----- Material provided

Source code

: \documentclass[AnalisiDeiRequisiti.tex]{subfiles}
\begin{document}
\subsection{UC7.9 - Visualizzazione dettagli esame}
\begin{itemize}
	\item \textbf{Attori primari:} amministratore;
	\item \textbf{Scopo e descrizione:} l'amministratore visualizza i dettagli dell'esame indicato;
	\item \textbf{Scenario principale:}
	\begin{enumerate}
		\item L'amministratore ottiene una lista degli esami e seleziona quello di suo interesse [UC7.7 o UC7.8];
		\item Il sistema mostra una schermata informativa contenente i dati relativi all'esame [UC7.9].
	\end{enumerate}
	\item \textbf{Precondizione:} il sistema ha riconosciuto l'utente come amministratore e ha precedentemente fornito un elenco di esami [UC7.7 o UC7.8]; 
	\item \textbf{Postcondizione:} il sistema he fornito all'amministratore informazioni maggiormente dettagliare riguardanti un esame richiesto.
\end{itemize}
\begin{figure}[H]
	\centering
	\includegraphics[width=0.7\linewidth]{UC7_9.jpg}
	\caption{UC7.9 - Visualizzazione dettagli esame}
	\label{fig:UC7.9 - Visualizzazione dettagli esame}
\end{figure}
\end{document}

----------

_What is expected_
Write out all the material exactly, keeping each word.

_Result of the task_
Source code

: \documentclass[AnalisiDeiRequisiti.tex]{subfiles}
\begin{document}
\subsection{UC7.9 - Visualizzazione dettagli esame}
\begin{itemize}
	\item \textbf{Attori primari:} amministratore;
	\item \textbf{Scopo e descrizione:} l'amministratore visualizza i dettagli dell'esame indicato;
	\item \textbf{Scenario principale:}
	\begin{enumerate}
		\item L'amministratore ottiene una lista degli esami e seleziona quello di suo interesse [UC7.7 o UC7.8];
		\item Il sistema mostra una schermata informativa contenente i dati relativi all'esame [UC7.9].
	\end{enumerate}
	\item \textbf{Precondizione:} il sistema ha riconosciuto l'utente come amministratore e ha precedentemente fornito un elenco di esami [UC7.7 o UC7.8]; 
	\item \textbf{Postcondizione:} il sistema he fornito all'amministratore informazioni maggiormente dettagliare riguardanti un esame richiesto.
\end{itemize}
\begin{figure}[H]
	\centering
	\includegraphics[width=0.7\linewidth]{UC7_9.jpg}
	\caption{UC7.9 - Visualizzazione dettagli esame}
	\label{fig:UC7.9 - Visualizzazione dettagli esame}
\end{figure}
\end{document}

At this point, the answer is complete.